Saved entries:
☆ ☆ ☆ ☆
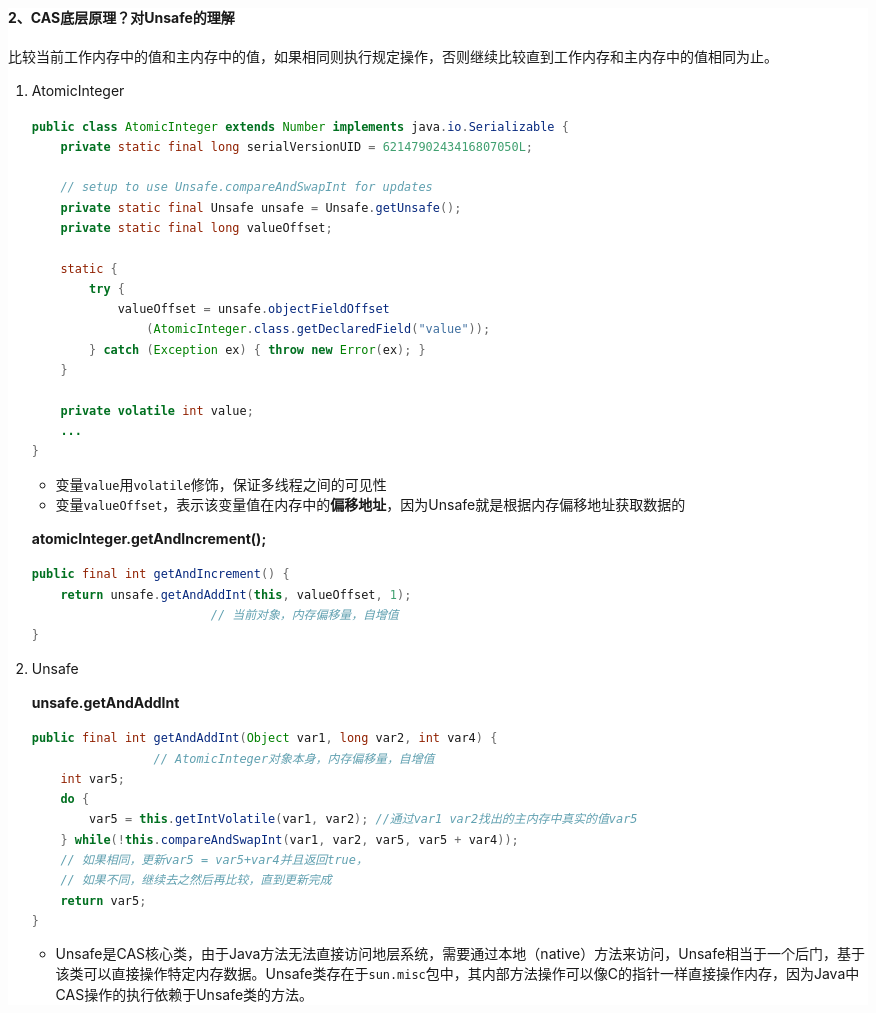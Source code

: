 #### 2、CAS底层原理？对Unsafe的理解

比较当前工作内存中的值和主内存中的值，如果相同则执行规定操作，否则继续比较直到工作内存和主内存中的值相同为止。

1. AtomicInteger
   ```java
   public class AtomicInteger extends Number implements java.io.Serializable {
       private static final long serialVersionUID = 6214790243416807050L;

       // setup to use Unsafe.compareAndSwapInt for updates
       private static final Unsafe unsafe = Unsafe.getUnsafe();
       private static final long valueOffset;

       static {
           try {
               valueOffset = unsafe.objectFieldOffset
                   (AtomicInteger.class.getDeclaredField("value"));
           } catch (Exception ex) { throw new Error(ex); }
       }

       private volatile int value;
       ...
   }
   ```

   - 变量`value`用`volatile`修饰，保证多线程之间的可见性
   - 变量`valueOffset`，表示该变量值在内存中的**偏移地址**，因为Unsafe就是根据内存偏移地址获取数据的
   
   **atomicInteger.getAndIncrement();**
   
   ```java
   public final int getAndIncrement() {
       return unsafe.getAndAddInt(this, valueOffset, 1);
       						// 当前对象，内存偏移量，自增值
   }
   ```
   
2. Unsafe

   **unsafe.getAndAddInt**

   ```java
   public final int getAndAddInt(Object var1, long var2, int var4) {
       				// AtomicInteger对象本身，内存偏移量，自增值
       int var5;
       do {
           var5 = this.getIntVolatile(var1, var2); //通过var1 var2找出的主内存中真实的值var5
       } while(!this.compareAndSwapInt(var1, var2, var5, var5 + var4));
       // 如果相同，更新var5 = var5+var4并且返回true，
       // 如果不同，继续去之然后再比较，直到更新完成
       return var5;
   }
   ```

   - Unsafe是CAS核心类，由于Java方法无法直接访问地层系统，需要通过本地（native）方法来访问，Unsafe相当于一个后门，基于该类可以直接操作特定内存数据。Unsafe类存在于`sun.misc`包中，其内部方法操作可以像C的指针一样直接操作内存，因为Java中CAS操作的执行依赖于Unsafe类的方法。
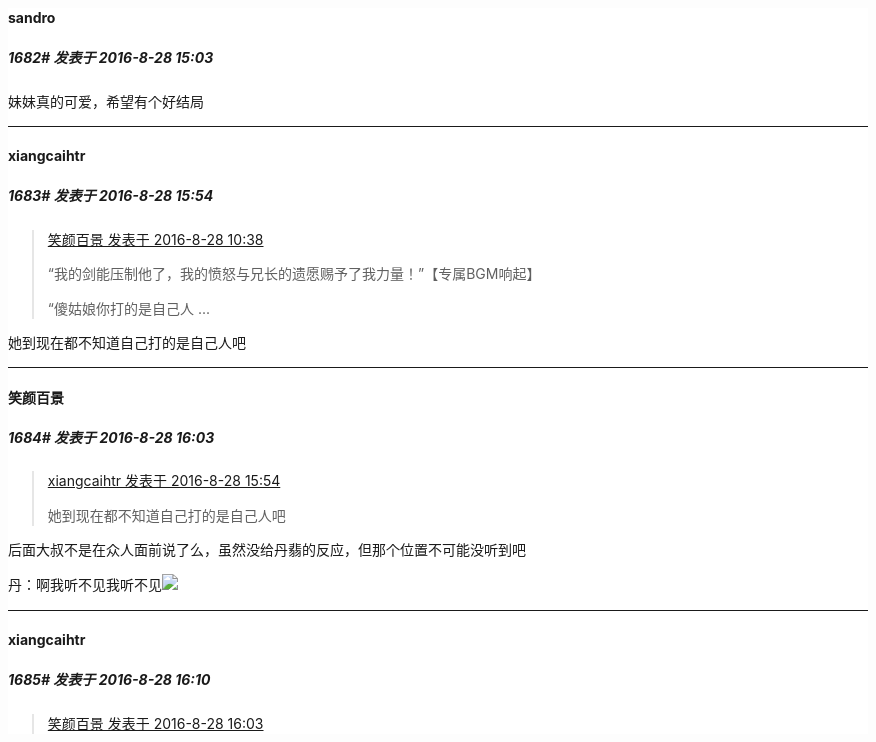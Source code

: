 ####  sandro  
##### 1682#       发表于 2016-8-28 15:03




妹妹真的可爱，希望有个好结局







-----

####  xiangcaihtr  
##### 1683#       发表于 2016-8-28 15:54



<blockquote><a href="httphttps://bbs.saraba1st.com/2b/forum.php?mod=redirect&amp;goto=findpost&amp;pid=33412050&amp;ptid=1210441" target="_blank">笑颜百景 发表于 2016-8-28 10:38</a>

“我的剑能压制他了，我的愤怒与兄长的遗愿赐予了我力量！”【专属BGM响起】

“傻姑娘你打的是自己人 ...</blockquote>
她到现在都不知道自己打的是自己人吧







-----

####  笑颜百景  
##### 1684#       发表于 2016-8-28 16:03



<blockquote><a href="httphttps://bbs.saraba1st.com/2b/forum.php?mod=redirect&amp;goto=findpost&amp;pid=33414636&amp;ptid=1210441" target="_blank">xiangcaihtr 发表于 2016-8-28 15:54</a>

她到现在都不知道自己打的是自己人吧</blockquote>
后面大叔不是在众人面前说了么，虽然没给丹翡的反应，但那个位置不可能没听到吧

丹：啊我听不见我听不见<img src="https://static.saraba1st.com/image/smiley/face/105.gif" referrerpolicy="no-referrer">







-----

####  xiangcaihtr  
##### 1685#       发表于 2016-8-28 16:10



<blockquote><a href="httphttps://bbs.saraba1st.com/2b/forum.php?mod=redirect&amp;goto=findpost&amp;pid=33414677&amp;ptid=1210441" target="_blank">笑颜百景 发表于 2016-8-28 16:03</a>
☆ ☆ ☆ ☆
Exercise goal: The answer is a count and nothing more: lines above that contain "static".

Exercise result: 5